I got VMPlayer this morning and Fedora 9 as a preconfigured "appliance". I am not RAM rich, so i downed it's "preconfigured" 512M RAM allocation to 128 and it is slow as molasses -- well, a *lot* slower really........ But it works..........
I was under the impression -- obviously wrong from what i have seen -- that Linux was light on RAM requirements. I'm running Win 95 on 48M RAM and it hops and pops.............
>>I decided it was NOT Ubuntu. :-) >> >> Any ideas as to which is the best and most stable? FACE
Mark Rae [MVP] - 23 Jun 2008 22:59 GMT > I was under the impression -- obviously wrong from what i have seen -- > that Linux was light on RAM requirements. It is, but 128MB is just plain ridiculous - it didn't come preconfigured with 512MB RAM for nothing...

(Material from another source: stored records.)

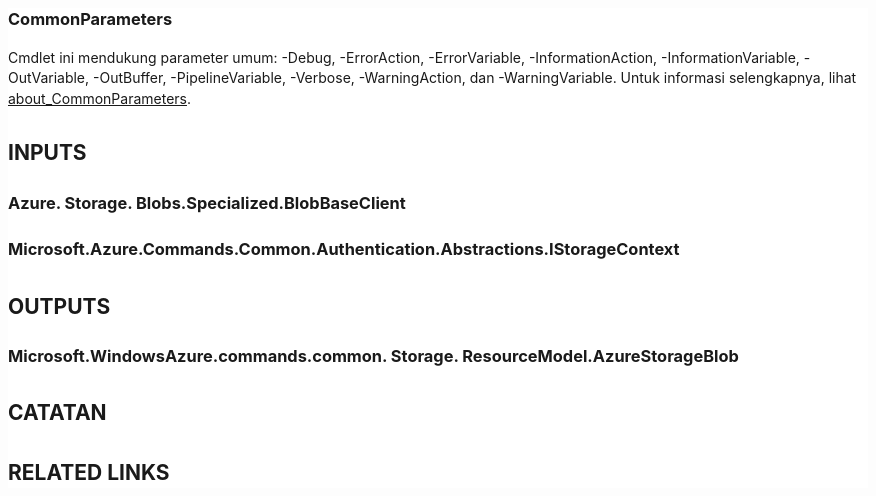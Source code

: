 ### CommonParameters
Cmdlet ini mendukung parameter umum: -Debug, -ErrorAction, -ErrorVariable, -InformationAction, -InformationVariable, -OutVariable, -OutBuffer, -PipelineVariable, -Verbose, -WarningAction, dan -WarningVariable. Untuk informasi selengkapnya, lihat [about_CommonParameters](http://go.microsoft.com/fwlink/?LinkID=113216).

## INPUTS

### Azure. Storage. Blobs.Specialized.BlobBaseClient

### Microsoft.Azure.Commands.Common.Authentication.Abstractions.IStorageContext

## OUTPUTS

### Microsoft.WindowsAzure.commands.common. Storage. ResourceModel.AzureStorageBlob

## CATATAN

## RELATED LINKS
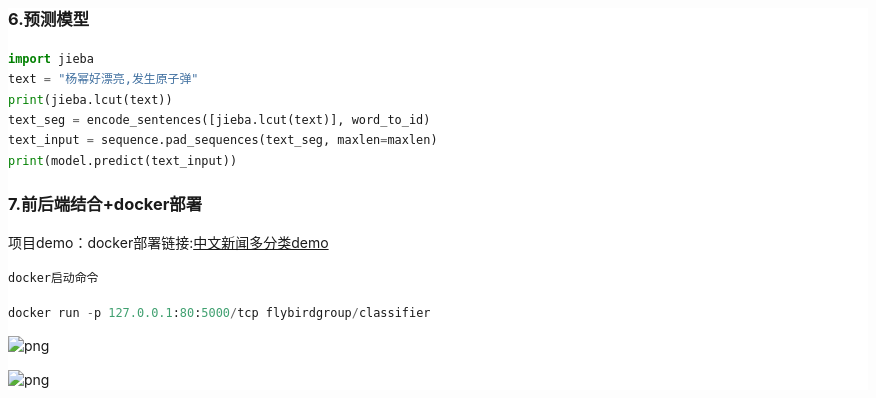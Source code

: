 ### 6.预测模型
```python
import jieba
text = "杨幂好漂亮,发生原子弹"
print(jieba.lcut(text))
text_seg = encode_sentences([jieba.lcut(text)], word_to_id)
text_input = sequence.pad_sequences(text_seg, maxlen=maxlen)
print(model.predict(text_input))
```

###   7.前后端结合+docker部署
项目demo：docker部署链接:[中文新闻多分类demo](https://hub.docker.com/repository/docker/flybirdgroup/classifier)

`docker启动命令`
```python
docker run -p 127.0.0.1:80:5000/tcp flybirdgroup/classifier
```
![png](../img/CNN/docker1.png)

![png](../img/CNN/docker2.png)






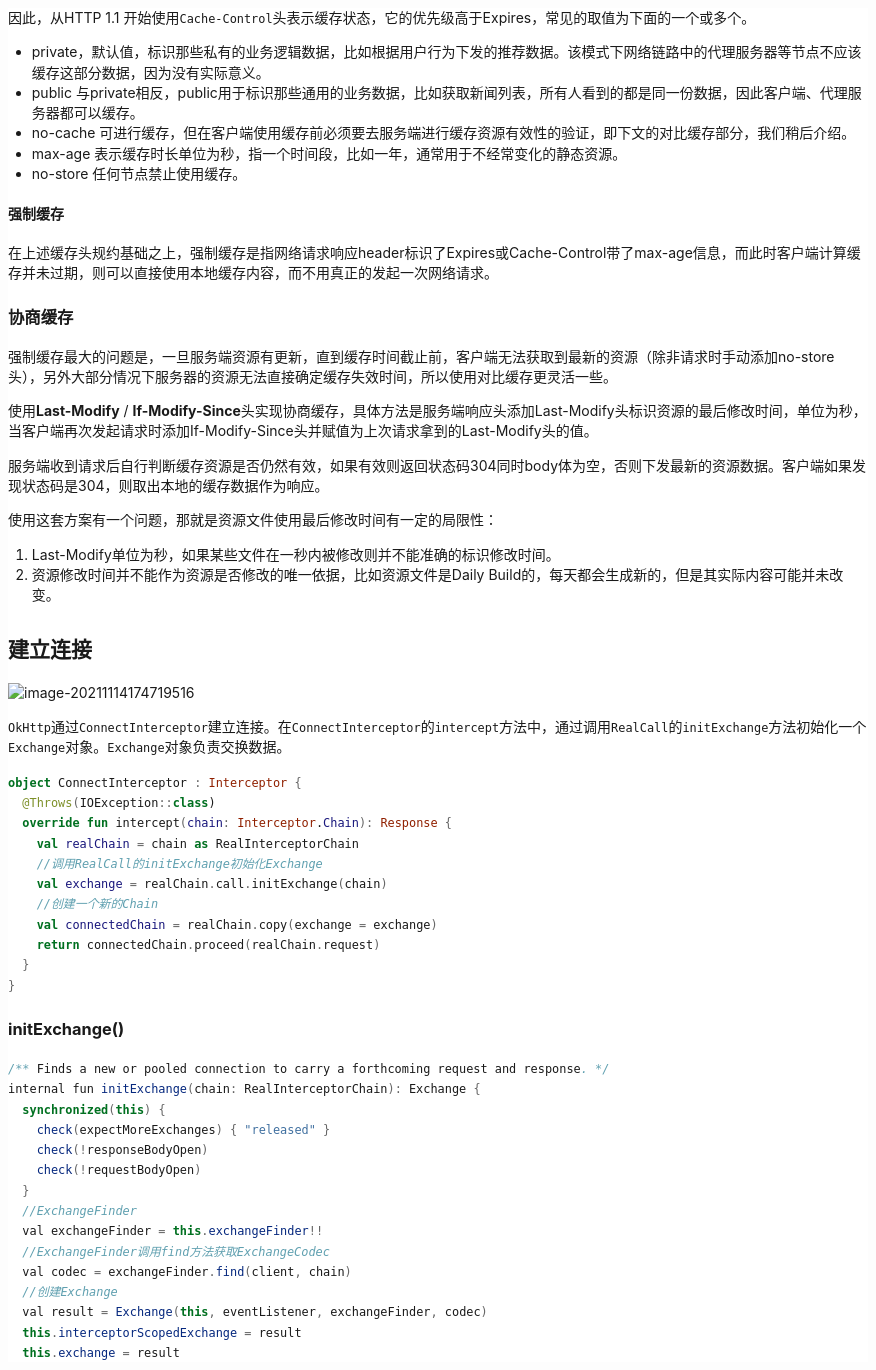 因此，从HTTP 1.1 开始使用`Cache-Control`头表示缓存状态，它的优先级高于Expires，常见的取值为下面的一个或多个。

* private，默认值，标识那些私有的业务逻辑数据，比如根据用户行为下发的推荐数据。该模式下网络链路中的代理服务器等节点不应该缓存这部分数据，因为没有实际意义。
* public 与private相反，public用于标识那些通用的业务数据，比如获取新闻列表，所有人看到的都是同一份数据，因此客户端、代理服务器都可以缓存。
* no-cache 可进行缓存，但在客户端使用缓存前必须要去服务端进行缓存资源有效性的验证，即下文的对比缓存部分，我们稍后介绍。
* max-age 表示缓存时长单位为秒，指一个时间段，比如一年，通常用于不经常变化的静态资源。
* no-store 任何节点禁止使用缓存。

#### 强制缓存

在上述缓存头规约基础之上，强制缓存是指网络请求响应header标识了Expires或Cache-Control带了max-age信息，而此时客户端计算缓存并未过期，则可以直接使用本地缓存内容，而不用真正的发起一次网络请求。

### 协商缓存

强制缓存最大的问题是，一旦服务端资源有更新，直到缓存时间截止前，客户端无法获取到最新的资源（除非请求时手动添加no-store头），另外大部分情况下服务器的资源无法直接确定缓存失效时间，所以使用对比缓存更灵活一些。

使用**Last-Modify** / **If-Modify-Since**头实现协商缓存，具体方法是服务端响应头添加Last-Modify头标识资源的最后修改时间，单位为秒，当客户端再次发起请求时添加If-Modify-Since头并赋值为上次请求拿到的Last-Modify头的值。

服务端收到请求后自行判断缓存资源是否仍然有效，如果有效则返回状态码304同时body体为空，否则下发最新的资源数据。客户端如果发现状态码是304，则取出本地的缓存数据作为响应。

使用这套方案有一个问题，那就是资源文件使用最后修改时间有一定的局限性：

1. Last-Modify单位为秒，如果某些文件在一秒内被修改则并不能准确的标识修改时间。
2. 资源修改时间并不能作为资源是否修改的唯一依据，比如资源文件是Daily Build的，每天都会生成新的，但是其实际内容可能并未改变。


## 建立连接

![image-20211114174719516](https://malinkang.cn/images/jvm/202111141747580.png)

`OkHttp`通过`ConnectInterceptor`建立连接。在`ConnectInterceptor`的`intercept`方法中，通过调用`RealCall`的`initExchange`方法初始化一个`Exchange`对象。`Exchange`对象负责交换数据。

```kotlin
object ConnectInterceptor : Interceptor {
  @Throws(IOException::class)
  override fun intercept(chain: Interceptor.Chain): Response {
    val realChain = chain as RealInterceptorChain
    //调用RealCall的initExchange初始化Exchange
    val exchange = realChain.call.initExchange(chain)
    //创建一个新的Chain
    val connectedChain = realChain.copy(exchange = exchange)
    return connectedChain.proceed(realChain.request)
  }
}
```

### initExchange\(\)

```java
/** Finds a new or pooled connection to carry a forthcoming request and response. */
internal fun initExchange(chain: RealInterceptorChain): Exchange {
  synchronized(this) {
    check(expectMoreExchanges) { "released" }
    check(!responseBodyOpen)
    check(!requestBodyOpen)
  }
  //ExchangeFinder
  val exchangeFinder = this.exchangeFinder!!
  //ExchangeFinder调用find方法获取ExchangeCodec
  val codec = exchangeFinder.find(client, chain)
  //创建Exchange
  val result = Exchange(this, eventListener, exchangeFinder, codec)
  this.interceptorScopedExchange = result
  this.exchange = result
```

 Signature Mark Rae ASP.NET MVP http://www.markrae.net
Steve Jain - 23 Jun 2008 23:28 GMT >On Mon, 23 Jun 2008 16:06:49 -0500, in microsoft.public.virtualpc, "Mike >Holder" <ml_holder@comcast.net>, wrote [quoted text clipped - 19 lines] >that Linux was light on RAM requirements. I'm running Win 95 on 48M RAM >and it hops and pops............. Older versions of Linux are, but most new ones are graphically rich and full of features, just like Windows, especially Fedora 9, Ubuntu, etc.
 Signature Cheers, Steve Jain, Virtual Machine MVP http://vpc.essjae.com/ I do not work for Microsoft.
taoeugon2007@yahoo.com.cn - 26 Jun 2008 09:54 GMT > I decided it was NOT Ubuntu. :-) > > Any ideas as to which is the best and most stable? > > FACE I runs REDHAT and Debian very well with VirtualPC.I think the installation is somewhat skillful but the management after that well be quite easy.